(Data for review begins)

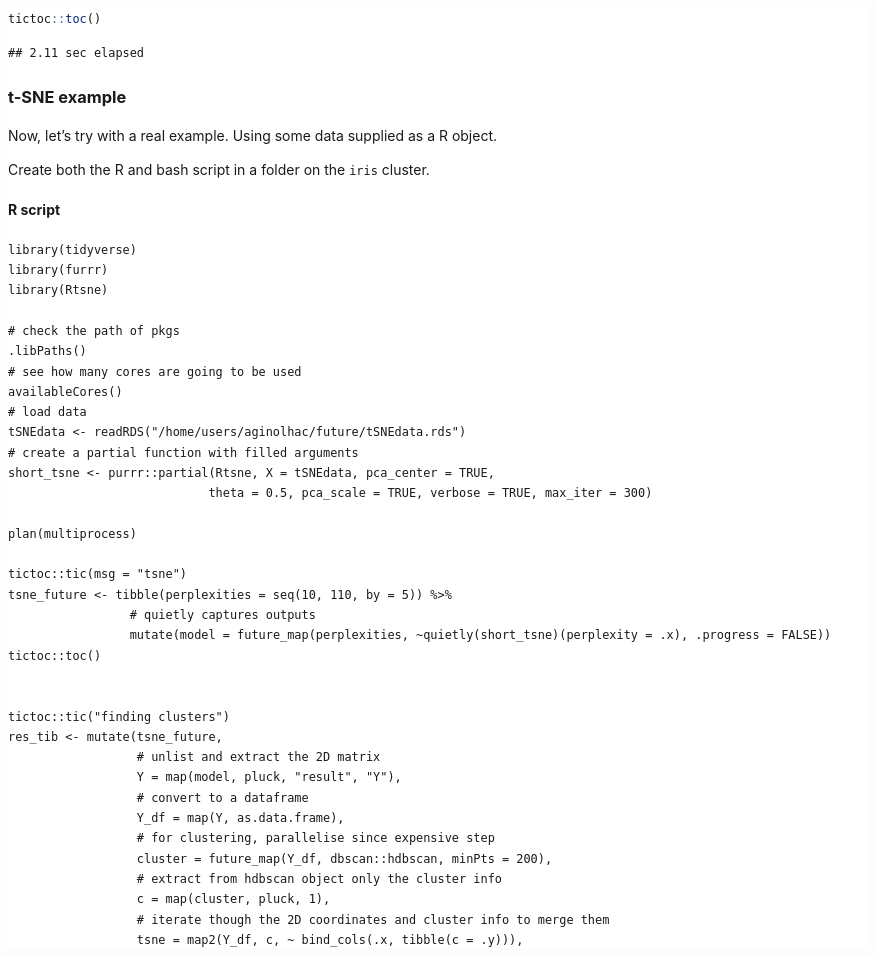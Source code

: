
 ``` r
tictoc::toc()
```

    ## 2.11 sec elapsed

### t-SNE example

Now, let’s try with a real example. Using some data supplied as a R
object.

Create both the R and bash script in a folder on the `iris` cluster.

#### R script

    library(tidyverse)
    library(furrr)
    library(Rtsne)
    
    # check the path of pkgs
    .libPaths()
    # see how many cores are going to be used
    availableCores()
    # load data
    tSNEdata <- readRDS("/home/users/aginolhac/future/tSNEdata.rds")
    # create a partial function with filled arguments 
    short_tsne <- purrr::partial(Rtsne, X = tSNEdata, pca_center = TRUE, 
                                theta = 0.5, pca_scale = TRUE, verbose = TRUE, max_iter = 300)
    
    plan(multiprocess)
    
    tictoc::tic(msg = "tsne")
    tsne_future <- tibble(perplexities = seq(10, 110, by = 5)) %>%
                     # quietly captures outputs
                     mutate(model = future_map(perplexities, ~quietly(short_tsne)(perplexity = .x), .progress = FALSE))
    tictoc::toc()
    
    
    tictoc::tic("finding clusters")
    res_tib <- mutate(tsne_future,
                      # unlist and extract the 2D matrix 
                      Y = map(model, pluck, "result", "Y"),
                      # convert to a dataframe
                      Y_df = map(Y, as.data.frame),
                      # for clustering, parallelise since expensive step
                      cluster = future_map(Y_df, dbscan::hdbscan, minPts = 200),
                      # extract from hdbscan object only the cluster info
                      c = map(cluster, pluck, 1),
                      # iterate though the 2D coordinates and cluster info to merge them
                      tsne = map2(Y_df, c, ~ bind_cols(.x, tibble(c = .y))),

(Data for review ends)

Exercise aim —
Count the lines above in which the string "object" occurs, and write the number with no other text.

Answer to the exercise —
2